Every year, the UAE and other countries in the Middle East announce dry nights around Islamic religious holidays, which are usually nights during which restaurants, bars, pubs, and liquor stores refrain from offering alcoholic beverages as per government announcements.
This Thursday, employees in the UAE will enjoy a day off in celebration of the new Hijri year, which marks the beginning of a new year according to the Islamic calendar, which could also mean a dry night, if the country decided to carry on with this tradition. So far, no official announcement has been made, neither have restaurants or hotels received notifications of a dry night from authorities.

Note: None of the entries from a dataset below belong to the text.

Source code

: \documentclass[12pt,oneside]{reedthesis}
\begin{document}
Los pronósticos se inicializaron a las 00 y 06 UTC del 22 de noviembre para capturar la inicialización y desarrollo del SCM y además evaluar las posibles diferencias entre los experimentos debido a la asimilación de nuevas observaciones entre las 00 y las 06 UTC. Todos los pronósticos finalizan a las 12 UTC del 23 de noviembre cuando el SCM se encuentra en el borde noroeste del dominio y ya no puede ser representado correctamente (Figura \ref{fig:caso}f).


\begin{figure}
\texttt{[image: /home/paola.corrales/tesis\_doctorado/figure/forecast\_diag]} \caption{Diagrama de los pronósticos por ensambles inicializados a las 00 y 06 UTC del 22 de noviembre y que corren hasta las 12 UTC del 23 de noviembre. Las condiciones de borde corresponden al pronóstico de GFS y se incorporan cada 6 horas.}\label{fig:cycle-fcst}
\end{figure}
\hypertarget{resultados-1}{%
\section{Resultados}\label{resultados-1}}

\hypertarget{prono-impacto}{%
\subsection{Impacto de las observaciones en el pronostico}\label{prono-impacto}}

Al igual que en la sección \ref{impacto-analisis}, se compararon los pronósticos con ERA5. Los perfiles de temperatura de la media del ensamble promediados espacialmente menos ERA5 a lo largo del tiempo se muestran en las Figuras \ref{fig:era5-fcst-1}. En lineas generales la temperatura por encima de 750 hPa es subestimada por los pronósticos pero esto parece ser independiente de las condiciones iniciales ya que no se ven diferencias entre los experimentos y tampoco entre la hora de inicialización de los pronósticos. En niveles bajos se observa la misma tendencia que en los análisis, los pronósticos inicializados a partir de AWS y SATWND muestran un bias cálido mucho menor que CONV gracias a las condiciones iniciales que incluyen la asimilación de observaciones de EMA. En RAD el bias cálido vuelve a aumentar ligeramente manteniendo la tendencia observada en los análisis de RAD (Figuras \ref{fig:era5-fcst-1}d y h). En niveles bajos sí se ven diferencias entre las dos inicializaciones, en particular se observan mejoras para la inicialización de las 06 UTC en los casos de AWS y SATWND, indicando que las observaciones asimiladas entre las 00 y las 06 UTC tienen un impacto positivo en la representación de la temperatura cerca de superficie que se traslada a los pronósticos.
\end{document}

Dry days and nights are usually announced in some Muslim-majority countries, where serving alcohol is allowed per law throughout the year, in a gesture to show respect for religious groups celebrating the Muslim holiday. For example, a number of the region's countries ban serving or selling alcohol during the month of Ramadan.
However, in an increasingly globalized world and in countries with a majority of foreign residents working and residing in the country, such as the case in the UAE, the question is whether this practice will continue over the next few years or not.
This question gains more significance following the latest legal and social reforms that took place in the UAE last November when the government announced a new personal and civil code that has been deemed "more expat-friendly".
According to these new rules, non-Emiratis can follow their home countries' rules in terms of inheritance, marriage, divorce, and others. The new law also decriminalized consuming alcohol for individuals older than 21.
Such change can have major impacts not only on encouraging tourists to visit the country and help its economy recover from the COVID-19 impact but also on making it easier for expats' to take decisions in terms of long-term residency in the country.